--- TASK DATA Enclosed Below ---
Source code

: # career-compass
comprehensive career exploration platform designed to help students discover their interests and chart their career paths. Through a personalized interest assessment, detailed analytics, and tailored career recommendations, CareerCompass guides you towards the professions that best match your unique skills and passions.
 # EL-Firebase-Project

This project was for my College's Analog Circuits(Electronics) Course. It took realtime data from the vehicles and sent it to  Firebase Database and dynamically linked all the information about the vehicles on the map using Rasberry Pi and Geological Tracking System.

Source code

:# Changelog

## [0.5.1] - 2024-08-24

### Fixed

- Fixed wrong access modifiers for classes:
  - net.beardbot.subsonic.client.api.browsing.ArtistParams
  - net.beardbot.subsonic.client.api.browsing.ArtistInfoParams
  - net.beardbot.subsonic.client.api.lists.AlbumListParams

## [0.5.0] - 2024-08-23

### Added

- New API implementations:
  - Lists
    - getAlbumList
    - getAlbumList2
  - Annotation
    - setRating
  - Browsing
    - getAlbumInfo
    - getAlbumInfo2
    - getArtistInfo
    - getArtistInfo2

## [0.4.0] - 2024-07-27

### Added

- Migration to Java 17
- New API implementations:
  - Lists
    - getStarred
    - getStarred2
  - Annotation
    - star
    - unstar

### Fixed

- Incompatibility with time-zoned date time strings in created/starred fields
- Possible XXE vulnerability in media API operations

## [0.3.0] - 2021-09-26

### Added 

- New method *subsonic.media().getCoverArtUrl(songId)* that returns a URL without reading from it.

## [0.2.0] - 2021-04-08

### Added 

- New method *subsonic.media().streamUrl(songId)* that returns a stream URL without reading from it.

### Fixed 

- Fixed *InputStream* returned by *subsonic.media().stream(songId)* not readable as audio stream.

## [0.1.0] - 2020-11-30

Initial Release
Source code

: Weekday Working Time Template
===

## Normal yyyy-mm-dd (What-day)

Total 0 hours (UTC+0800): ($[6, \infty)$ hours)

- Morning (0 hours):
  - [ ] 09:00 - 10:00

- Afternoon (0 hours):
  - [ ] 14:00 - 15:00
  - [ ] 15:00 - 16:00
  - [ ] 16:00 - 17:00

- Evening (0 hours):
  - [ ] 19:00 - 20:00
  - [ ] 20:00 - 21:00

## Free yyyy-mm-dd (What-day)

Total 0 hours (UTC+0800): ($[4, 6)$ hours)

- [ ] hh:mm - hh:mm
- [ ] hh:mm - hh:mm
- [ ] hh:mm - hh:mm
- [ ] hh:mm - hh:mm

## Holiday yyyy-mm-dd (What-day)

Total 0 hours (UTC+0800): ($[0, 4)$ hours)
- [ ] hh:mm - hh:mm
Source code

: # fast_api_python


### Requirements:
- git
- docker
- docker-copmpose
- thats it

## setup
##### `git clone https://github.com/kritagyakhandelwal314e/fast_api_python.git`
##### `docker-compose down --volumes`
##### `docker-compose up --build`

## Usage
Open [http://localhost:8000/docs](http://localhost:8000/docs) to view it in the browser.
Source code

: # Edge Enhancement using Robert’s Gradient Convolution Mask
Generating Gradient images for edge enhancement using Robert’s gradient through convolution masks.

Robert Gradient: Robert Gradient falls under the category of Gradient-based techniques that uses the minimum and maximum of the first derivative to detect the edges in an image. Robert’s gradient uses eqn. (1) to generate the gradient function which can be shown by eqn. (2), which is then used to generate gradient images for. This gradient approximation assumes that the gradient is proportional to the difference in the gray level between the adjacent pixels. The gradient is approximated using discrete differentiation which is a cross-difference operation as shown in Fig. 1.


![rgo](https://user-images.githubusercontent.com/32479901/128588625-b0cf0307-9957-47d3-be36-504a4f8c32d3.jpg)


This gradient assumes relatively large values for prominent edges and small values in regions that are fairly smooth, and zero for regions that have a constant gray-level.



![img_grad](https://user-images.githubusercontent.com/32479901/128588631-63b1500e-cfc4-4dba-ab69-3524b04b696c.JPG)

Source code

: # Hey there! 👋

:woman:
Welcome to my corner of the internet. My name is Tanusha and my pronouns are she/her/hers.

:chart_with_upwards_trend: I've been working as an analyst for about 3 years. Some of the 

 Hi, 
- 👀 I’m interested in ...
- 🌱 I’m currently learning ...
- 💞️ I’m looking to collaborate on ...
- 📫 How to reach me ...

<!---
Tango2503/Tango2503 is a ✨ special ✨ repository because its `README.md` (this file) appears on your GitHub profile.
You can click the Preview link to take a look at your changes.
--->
--- End of Enclosed TASK DATA ---
TASK DESCRIPTION:
Please transcribe only the lines in the records above running from the line that has "- Possible XXE" through the line that has "Generating Gradient images", both included, exactly as they appear.

EXERCISE RESPONSE:
- Possible XXE vulnerability in media API operations

## [0.3.0] - 2021-09-26

### Added 

- New method *subsonic.media().getCoverArtUrl(songId)* that returns a URL without reading from it.

## [0.2.0] - 2021-04-08

### Added 

- New method *subsonic.media().streamUrl(songId)* that returns a stream URL without reading from it.

### Fixed 

- Fixed *InputStream* returned by *subsonic.media().stream(songId)* not readable as audio stream.

## [0.1.0] - 2020-11-30

Initial Release
Source code

: Weekday Working Time Template
===

## Normal yyyy-mm-dd (What-day)

Total 0 hours (UTC+0800): ($[6, \infty)$ hours)

- Morning (0 hours):
  - [ ] 09:00 - 10:00

- Afternoon (0 hours):
  - [ ] 14:00 - 15:00
  - [ ] 15:00 - 16:00
  - [ ] 16:00 - 17:00

- Evening (0 hours):
  - [ ] 19:00 - 20:00
  - [ ] 20:00 - 21:00

## Free yyyy-mm-dd (What-day)

Total 0 hours (UTC+0800): ($[4, 6)$ hours)

- [ ] hh:mm - hh:mm
- [ ] hh:mm - hh:mm
- [ ] hh:mm - hh:mm
- [ ] hh:mm - hh:mm

## Holiday yyyy-mm-dd (What-day)

Total 0 hours (UTC+0800): ($[0, 4)$ hours)
- [ ] hh:mm - hh:mm
Source code

: # fast_api_python


### Requirements:
- git
- docker
- docker-copmpose
- thats it

## setup
##### `git clone https://github.com/kritagyakhandelwal314e/fast_api_python.git`
##### `docker-compose down --volumes`
##### `docker-compose up --build`

## Usage
Open [http://localhost:8000/docs](http://localhost:8000/docs) to view it in the browser.
Source code

: # Edge Enhancement using Robert’s Gradient Convolution Mask
Generating Gradient images for edge enhancement using Robert’s gradient through convolution masks.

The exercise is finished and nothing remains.